Un appareil de l’exploitant de lignes aériennes Grupo Aeromexico

Programmes de fidélisation: Aimia rejette l'offre d'un partenaire mexicain

MONTRÉAL — Après avoir reçu la veille une offre pour Aéroplan, Aimia a été de nouveau visée par une proposition non sollicitée, cette fois-ci pour le programme de fidélisation mexicain Club Premier, qu’elle s’est empressée de rejeter.

L’exploitant de lignes aériennes Grupo Aeromexico a offert 234 millions $ pour la participation de 48,9% d’Aimia dans le propriétaire du programme, Premier Loyalty & Marketing (PML). La société mexicaine détient déjà le reste de PML.

«(Aimia) a rapidement rejeté l’offre, car elle croit que sa participation vaut beaucoup plus que le prix offert, qui ne constitue nullement une amélioration des conditions précédemment proposées par Aeromexico dans le cadre de discussions», a répondu jeudi Aimia, dans un communiqué.

La compagnie montréalaise a expliqué que PML avait généré un bénéfice d’exploitation ajusté de 101,7 millions $ en 2017, ajoutant que l’entente entre le partenariat était valide jusqu’en 2030.

Cette offre on sollicitée d’Aeromexico a été déposée au lendemain de celle d’un consortium mené par Air Canada visant à acquérir le programme de fidélisation Aéroplan dans le cadre d’une transaction évaluée à 2,25 milliards $.

«Aimia est d’avis que les récents événements viennent mettre en lumière la force, la qualité et l’attrait à la fois (de ses) activités principales et de ses autres actifs et placements», a-t-elle ajouté.

Le groupe mexicain exigeait une réponse avant le 3 août et avait signalé que son partenariat avec Aimia n’allait pas être renouvelé après 2030.

Le programme Club Premier, membre de l’alliance SkyTeam, compte quelque 3,7 millions de membres et plus de 100 partenaires.
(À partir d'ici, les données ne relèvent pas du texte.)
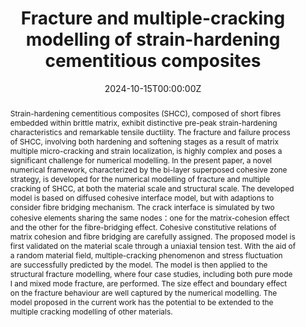 ---
title: "Fracture and multiple-cracking modelling of strain-hardening cementitious composites"
authors:
- Qingmin Wang
- Qinghua Li*
- yinxing
- Shilang Xu
# author_notes:
# - "Equal contribution"
# - "Equal contribution"
date: "2024-10-15T00:00:00Z"

# Publication type.
# Accepts a single type but formatted as a YAML list (for Hugo requirements).
# Enter a publication type from the CSL standard.
publication_types: ["article-journal"]

# Publication name and optional abbreviated publication name.
publication: "***International Journal of Mechanical Sciences***, 280, 109540"

abstract: Strain-hardening cementitious composites (SHCC), composed of short fibres embedded within brittle matrix, exhibit distinctive pre-peak strain-hardening characteristics and remarkable tensile ductility. The fracture and failure process of SHCC, involving both hardening and softening stages as a result of matrix multiple micro-cracking and strain localization, is highly complex and poses a significant challenge for numerical modelling. In the present paper, a novel numerical framework, characterized by the bi-layer superposed cohesive zone strategy, is developed for the numerical modelling of fracture and multiple cracking of SHCC, at both the material scale and structural scale. The developed model is based on diffused cohesive interface model, but with adaptions to consider fibre bridging mechanism. The crack interface is simulated by two cohesive elements sharing the same nodes：one for the matrix-cohesion effect and the other for the fibre-bridging effect. Cohesive constitutive relations of matrix cohesion and fibre bridging are carefully assigned. The proposed model is first validated on the material scale through a uniaxial tension test. With the aid of a random material field, multiple-cracking phenomenon and stress fluctuation are successfully predicted by the model. The model is then applied to the structural fracture modelling, where four case studies, including both pure mode I and mixed mode fracture, are performed. The size effect and boundary effect on the fracture behaviour are well captured by the numerical modelling. The model proposed in the current work has the potential to be extended to the multiple cracking modelling of other materials.

tags:
- SHCC
featured: false

links:
  - type: doi
    url: "https://doi.org/10.1016/j.ijmecsci.2024.109540"

# Associated Projects (optional).
#   Associate this publication with one or more of your projects.
#   Simply enter your project's folder or file name without extension.
#   E.g. `internal-project` references `content/project/internal-project/index.md`.
#   Otherwise, set `projects: []`.
projects: []

# Slides (optional).
#   Associate this publication with Markdown slides.
#   Simply enter your slide deck's filename without extension.
#   E.g. `slides: "example"` references `content/slides/example/index.md`.
#   Otherwise, set `slides: ""`.
slides: ""
---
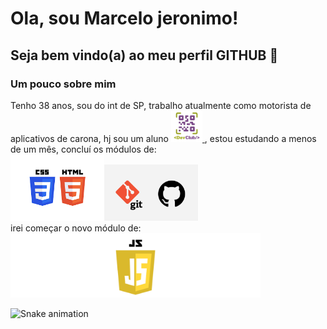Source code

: # Ola, sou Marcelo jeronimo!
## Seja bem vindo(a) ao meu perfil GITHUB 🙏
<h3><b>Um pouco sobre mim</b></h3>
Tenho 38 anos, sou do int de SP, trabalho atualmente como motorista de aplicativos de carona, hj sou um aluno <a href="https://rodolfomori.com.br/devclub"><img src="https://github.com/marcelojeronimodesenvolvedor/marcelojeronimodesenvolvedor/blob/main/DEVCLUB-LOGO.webp"width="50px"> </a>  
, estou estudando a menos de um mês, concluí os módulos de:<div> <img src="https://github.com/marcelojeronimodesenvolvedor/marcelojeronimodesenvolvedor/blob/main/HTML-CSS-LOGO.png" width="150px"><img src="https://github.com/marcelojeronimodesenvolvedor/marcelojeronimodesenvolvedor/blob/main/Git-e-GitHub.png.webp"width="150px"></div>
irei começar o novo módulo de: <img src="https://raw.githubusercontent.com/marcelojeronimodesenvolvedor/marcelojeronimodesenvolvedor/main/java.webp" width="400px">

![Snake animation](https://github.com/marcelojeronimodesenvolvedor/marcelojeronimodesenvolvedor/blob/output/github-contribution-grid-snake.svg)

 
 




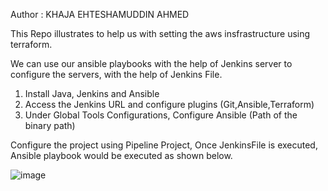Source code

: 
Author : KHAJA EHTESHAMUDDIN AHMED

This Repo illustrates to help us with setting the aws insfrastructure using terraform.

We can use our ansible playbooks with the help of Jenkins server to configure the servers, with the help of Jenkins File.



1. Install Java, Jenkins and Ansible
2. Access the Jenkins URL and configure plugins (Git,Ansible,Terraform)
3. Under Global Tools Configurations, Configure Ansible (Path of the binary path)

Configure the project using Pipeline Project, Once JenkinsFile is executed, Ansible playbook would be executed as shown below.

![image](https://user-images.githubusercontent.com/27899831/211358968-ff593c0a-5547-4770-92e5-ab88821ff320.png)
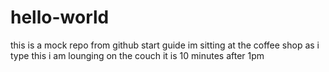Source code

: # hello-world
this is a mock repo from github start guide
im sitting at the coffee shop as i type this
i am lounging on the couch
it is 10 minutes after 1pm
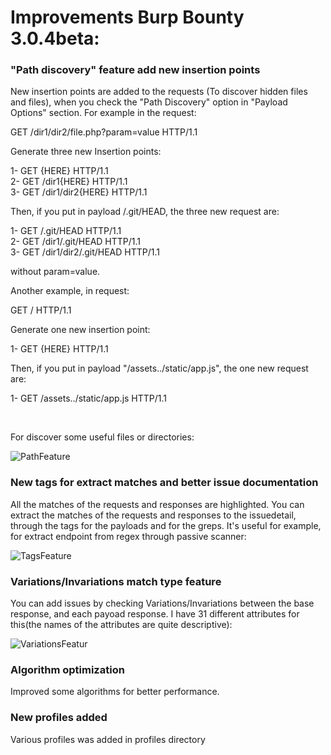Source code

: # Improvements Burp Bounty 3.0.4beta:

### "Path discovery" feature add new insertion points

New insertion points are added to the requests (To discover hidden files and files), when you check the "Path Discovery" option in "Payload Options" section. For example in the request:

GET /dir1/dir2/file.php?param=value HTTP/1.1

Generate three new Insertion points:

1- GET {HERE} HTTP/1.1<br>
2- GET /dir1{HERE} HTTP/1.1<br>
3- GET /dir1/dir2{HERE} HTTP/1.1<br>

Then, if you put in payload /.git/HEAD, the three new request are:

1- GET /.git/HEAD HTTP/1.1<br>
2- GET /dir1/.git/HEAD HTTP/1.1<br>
3- GET /dir1/dir2/.git/HEAD HTTP/1.1<br>

without param=value.

Another example, in request:

GET / HTTP/1.1<br>

Generate one new insertion point:

1- GET {HERE} HTTP/1.1<br>

Then, if you put in payload "/assets../static/app.js", the one new request are:

1- GET /assets../static/app.js HTTP/1.1<br>


<br>


For discover some useful files or directories:

![PathFeature](https://github.com/wagiro/BurpBounty/blob/master/images/path.png)


### New tags for extract matches and better issue documentation 

All the matches of the requests and responses are highlighted. You can extract the matches of the requests and responses to the issuedetail, through the <payload> tags for the payloads and <grep> for the greps. It's useful for example, for extract endpoint from regex through passive scanner:


![TagsFeature](https://github.com/wagiro/BurpBounty/blob/master/images/tagsfeature.png)



### Variations/Invariations match type feature
You can add issues by checking Variations/Invariations between the base response, and each payoad response. I have 31 different attributes for this(the names of the attributes are quite descriptive):

![VariationsFeatur](https://github.com/wagiro/BurpBounty/blob/master/images/variations.png)


### Algorithm optimization
Improved some algorithms for better performance.

### New profiles added
Various profiles was added in profiles directory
Les membres accumulent des points en utilisant les cartes de crédit American Express et Banamex.

Selon l’analyste Adam Shine, de la Financière Banque Nationale, Aeromexico fait preuve d’intransigeance à l’égard d’Aimia.

«Si cela n’était pas clair mercredi, il est maintenant évident que des partenaires qui disposent d’une position de négociation plus avantageuse forcent la main à Aimia pour qu’elle se départisse d’actifs», a-t-il estimé, dans une note.

Offensive d'Air Canada

Mercredi, un consortium formé d’Air Canada, de la Banque TD, de la Banque CIBC ainsi que de Visa Canada a proposé d’acquérir Aéroplan pour 250 millions $ en espèces et la prise en charge du passif des milles non échangé, ce qui est évalué à environ 2 milliards $.

Cette offensive survient un peu plus d’un an après la décision du transporteur aérien de mettre fin à son association avec Aimia en 2020, afin de déployer sa propre plateforme.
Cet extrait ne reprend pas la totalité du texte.